11HR : Donc, toujours en jupe !
AS : Ah oui, toujours en jupe, car sinon ça faisait mauvais genre, et le pli étant pris… Mais on écoutait toutes sortes de choses. Les copains avaient tous une personnalité. Il y avait à prendre, à ramasser partout. On apprenait sur le tas quoi ! Je crois me souvenir que je passais beaucoup de temps à écrire mes chansons. Je pense qu’on était tellement embarqués à vivre et à chanter qu’on n’avait pas le temps de penser. Après j’ai eu quand même deux enfants tout en faisant ce métier et ce n’était pas évident. Je sais que j’ai rencontré pas mal de jeunes auteures, des femmes, des filles qui promettaient, qui faisaient des choses bien. Elles se sont arrêtées dès qu’elles ont eu des enfants ou qu’elles ont été mariées. Pour moi, il n’en était pas question de toute façon, mais il n’était pas question non plus de ne pas avoir d’enfants ! Donc voilà, je me suis débrouillée avec. Au-delà des débuts, il y a eu plein d’autres époques : ça fait cinquante-deux ans que je chante, je n’ai jamais arrêté et je n’ai jamais rien fait d’autre. Je n’ai jamais eu de mécène, je n’ai jamais eu personne qui m’entretienne, donc il y a eu des moments difficiles. Mais il y avait le feu. Il fallait y aller, il fallait vivre.
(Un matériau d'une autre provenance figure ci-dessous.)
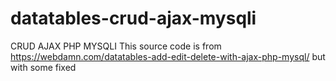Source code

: # datatables-crud-ajax-mysqli
CRUD AJAX PHP MYSQLI 
This source code is from https://webdamn.com/datatables-add-edit-delete-with-ajax-php-mysql/ but with some fixed
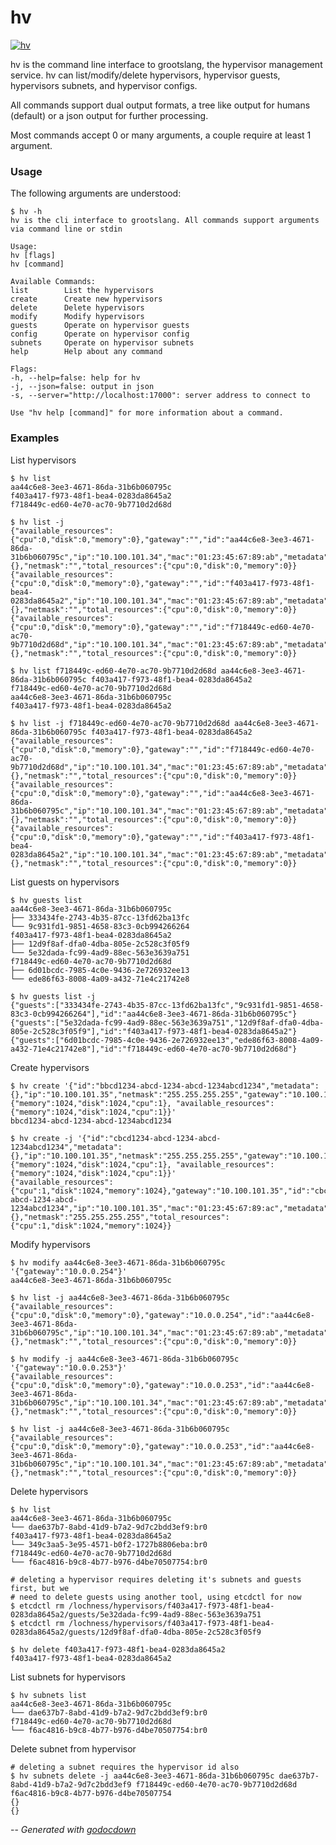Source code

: # hv

[![hv](https://godoc.org/github.com/mistifyio/lochness/cmd/hv?status.png)](https://godoc.org/github.com/mistifyio/lochness/cmd/hv)

hv is the command line interface to grootslang, the hypervisor management
service. hv can list/modify/delete hypervisors, hypervisor guests, hypervisors
subnets, and hypervisor configs.

All commands support dual output formats, a tree like output for humans
(default) or a json output for further processing.

Most commands accept 0 or many arguments, a couple require at least 1 argument.


### Usage

The following arguments are understood:

    $ hv -h
    hv is the cli interface to grootslang. All commands support arguments via command line or stdin

    Usage:
    hv [flags]
    hv [command]

    Available Commands:
    list        List the hypervisors
    create      Create new hypervisors
    delete      Delete hypervisors
    modify      Modify hypervisors
    guests      Operate on hypervisor guests
    config      Operate on hypervisor config
    subnets     Operate on hypervisor subnets
    help        Help about any command

    Flags:
    -h, --help=false: help for hv
    -j, --json=false: output in json
    -s, --server="http://localhost:17000": server address to connect to

    Use "hv help [command]" for more information about a command.


### Examples

List hypervisors

    $ hv list
    aa44c6e8-3ee3-4671-86da-31b6b060795c
    f403a417-f973-48f1-bea4-0283da8645a2
    f718449c-ed60-4e70-ac70-9b7710d2d68d

    $ hv list -j
    {"available_resources":{"cpu":0,"disk":0,"memory":0},"gateway":"","id":"aa44c6e8-3ee3-4671-86da-31b6b060795c","ip":"10.100.101.34","mac":"01:23:45:67:89:ab","metadata":{},"netmask":"","total_resources":{"cpu":0,"disk":0,"memory":0}}
    {"available_resources":{"cpu":0,"disk":0,"memory":0},"gateway":"","id":"f403a417-f973-48f1-bea4-0283da8645a2","ip":"10.100.101.34","mac":"01:23:45:67:89:ab","metadata":{},"netmask":"","total_resources":{"cpu":0,"disk":0,"memory":0}}
    {"available_resources":{"cpu":0,"disk":0,"memory":0},"gateway":"","id":"f718449c-ed60-4e70-ac70-9b7710d2d68d","ip":"10.100.101.34","mac":"01:23:45:67:89:ab","metadata":{},"netmask":"","total_resources":{"cpu":0,"disk":0,"memory":0}}

    $ hv list f718449c-ed60-4e70-ac70-9b7710d2d68d aa44c6e8-3ee3-4671-86da-31b6b060795c f403a417-f973-48f1-bea4-0283da8645a2
    f718449c-ed60-4e70-ac70-9b7710d2d68d
    aa44c6e8-3ee3-4671-86da-31b6b060795c
    f403a417-f973-48f1-bea4-0283da8645a2

    $ hv list -j f718449c-ed60-4e70-ac70-9b7710d2d68d aa44c6e8-3ee3-4671-86da-31b6b060795c f403a417-f973-48f1-bea4-0283da8645a2
    {"available_resources":{"cpu":0,"disk":0,"memory":0},"gateway":"","id":"f718449c-ed60-4e70-ac70-9b7710d2d68d","ip":"10.100.101.34","mac":"01:23:45:67:89:ab","metadata":{},"netmask":"","total_resources":{"cpu":0,"disk":0,"memory":0}}
    {"available_resources":{"cpu":0,"disk":0,"memory":0},"gateway":"","id":"aa44c6e8-3ee3-4671-86da-31b6b060795c","ip":"10.100.101.34","mac":"01:23:45:67:89:ab","metadata":{},"netmask":"","total_resources":{"cpu":0,"disk":0,"memory":0}}
    {"available_resources":{"cpu":0,"disk":0,"memory":0},"gateway":"","id":"f403a417-f973-48f1-bea4-0283da8645a2","ip":"10.100.101.34","mac":"01:23:45:67:89:ab","metadata":{},"netmask":"","total_resources":{"cpu":0,"disk":0,"memory":0}}

List guests on hypervisors

    $ hv guests list
    aa44c6e8-3ee3-4671-86da-31b6b060795c
    ├── 333434fe-2743-4b35-87cc-13fd62ba13fc
    └── 9c931fd1-9851-4658-83c3-0cb994266264
    f403a417-f973-48f1-bea4-0283da8645a2
    ├── 12d9f8af-dfa0-4dba-805e-2c528c3f05f9
    └── 5e32dada-fc99-4ad9-88ec-563e3639a751
    f718449c-ed60-4e70-ac70-9b7710d2d68d
    ├── 6d01bcdc-7985-4c0e-9436-2e726932ee13
    └── ede86f63-8008-4a09-a432-71e4c21742e8

    $ hv guests list -j
    {"guests":["333434fe-2743-4b35-87cc-13fd62ba13fc","9c931fd1-9851-4658-83c3-0cb994266264"],"id":"aa44c6e8-3ee3-4671-86da-31b6b060795c"}
    {"guests":["5e32dada-fc99-4ad9-88ec-563e3639a751","12d9f8af-dfa0-4dba-805e-2c528c3f05f9"],"id":"f403a417-f973-48f1-bea4-0283da8645a2"}
    {"guests":["6d01bcdc-7985-4c0e-9436-2e726932ee13","ede86f63-8008-4a09-a432-71e4c21742e8"],"id":"f718449c-ed60-4e70-ac70-9b7710d2d68d"}

Create hypervisors

    $ hv create '{"id":"bbcd1234-abcd-1234-abcd-1234abcd1234","metadata":{},"ip":"10.100.101.35","netmask":"255.255.255.255","gateway":"10.100.101.35","mac":"01:23:45:67:89:ac","total_resources":{"memory":1024,"disk":1024,"cpu":1}, "available_resources": {"memory":1024,"disk":1024,"cpu":1}}'
    bbcd1234-abcd-1234-abcd-1234abcd1234

    $ hv create -j '{"id":"cbcd1234-abcd-1234-abcd-1234abcd1234","metadata":{},"ip":"10.100.101.35","netmask":"255.255.255.255","gateway":"10.100.101.35","mac":"01:23:45:67:89:ac","total_resources":{"memory":1024,"disk":1024,"cpu":1}, "available_resources": {"memory":1024,"disk":1024,"cpu":1}}'
    {"available_resources":{"cpu":1,"disk":1024,"memory":1024},"gateway":"10.100.101.35","id":"cbcd1234-abcd-1234-abcd-1234abcd1234","ip":"10.100.101.35","mac":"01:23:45:67:89:ac","metadata":{},"netmask":"255.255.255.255","total_resources":{"cpu":1,"disk":1024,"memory":1024}}

Modify hypervisors

    $ hv modify aa44c6e8-3ee3-4671-86da-31b6b060795c '{"gateway":"10.0.0.254"}'
    aa44c6e8-3ee3-4671-86da-31b6b060795c

    $ hv list -j aa44c6e8-3ee3-4671-86da-31b6b060795c
    {"available_resources":{"cpu":0,"disk":0,"memory":0},"gateway":"10.0.0.254","id":"aa44c6e8-3ee3-4671-86da-31b6b060795c","ip":"10.100.101.34","mac":"01:23:45:67:89:ab","metadata":{},"netmask":"","total_resources":{"cpu":0,"disk":0,"memory":0}}

    $ hv modify -j aa44c6e8-3ee3-4671-86da-31b6b060795c '{"gateway":"10.0.0.253"}'
    {"available_resources":{"cpu":0,"disk":0,"memory":0},"gateway":"10.0.0.253","id":"aa44c6e8-3ee3-4671-86da-31b6b060795c","ip":"10.100.101.34","mac":"01:23:45:67:89:ab","metadata":{},"netmask":"","total_resources":{"cpu":0,"disk":0,"memory":0}}

    $ hv list -j aa44c6e8-3ee3-4671-86da-31b6b060795c
    {"available_resources":{"cpu":0,"disk":0,"memory":0},"gateway":"10.0.0.253","id":"aa44c6e8-3ee3-4671-86da-31b6b060795c","ip":"10.100.101.34","mac":"01:23:45:67:89:ab","metadata":{},"netmask":"","total_resources":{"cpu":0,"disk":0,"memory":0}}

Delete hypervisors

    $ hv list
    aa44c6e8-3ee3-4671-86da-31b6b060795c
    └── dae637b7-8abd-41d9-b7a2-9d7c2bdd3ef9:br0
    f403a417-f973-48f1-bea4-0283da8645a2
    └── 349c3aa5-3e95-4571-b0f2-1727b8806eba:br0
    f718449c-ed60-4e70-ac70-9b7710d2d68d
    └── f6ac4816-b9c8-4b77-b976-d4be70507754:br0

    # deleting a hypervisor requires deleting it's subnets and guests first, but we
    # need to delete guests using another tool, using etcdctl for now
    $ etcdctl rm /lochness/hypervisors/f403a417-f973-48f1-bea4-0283da8645a2/guests/5e32dada-fc99-4ad9-88ec-563e3639a751
    $ etcdctl rm /lochness/hypervisors/f403a417-f973-48f1-bea4-0283da8645a2/guests/12d9f8af-dfa0-4dba-805e-2c528c3f05f9

    $ hv delete f403a417-f973-48f1-bea4-0283da8645a2
    f403a417-f973-48f1-bea4-0283da8645a2

List subnets for hypervisors

    $ hv subnets list
    aa44c6e8-3ee3-4671-86da-31b6b060795c
    └── dae637b7-8abd-41d9-b7a2-9d7c2bdd3ef9:br0
    f718449c-ed60-4e70-ac70-9b7710d2d68d
    └── f6ac4816-b9c8-4b77-b976-d4be70507754:br0

Delete subnet from hypervisor

    # deleting a subnet requires the hypervisor id also
    $ hv subnets delete -j aa44c6e8-3ee3-4671-86da-31b6b060795c dae637b7-8abd-41d9-b7a2-9d7c2bdd3ef9 f718449c-ed60-4e70-ac70-9b7710d2d68d f6ac4816-b9c8-4b77-b976-d4be70507754
    {}
    {}


--
*Generated with [godocdown](https://github.com/robertkrimen/godocdown)*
Il fallait attendre par exemple à chaque fois la répartition des droits d’auteur tous les trois mois, pour savoir si on aurait de quoi manger, de quoi emmener les enfants en vacances, de quoi faire ceci ou cela. Et puis toujours, savoir si on aurait du travail, des spectacles. Tout ça, je n’en ai pas un souvenir très précis… Et puis il y a eu des années vraiment… ce que j’appelle les années de brume… Cela se mélange un peu, mais j’ai continué à avancer, à écrire des chansons et à les chanter. Il y a eu des moments compliqués, des moments où on a l’impression qu’on n’intéresse personne.
« Les années de brume »…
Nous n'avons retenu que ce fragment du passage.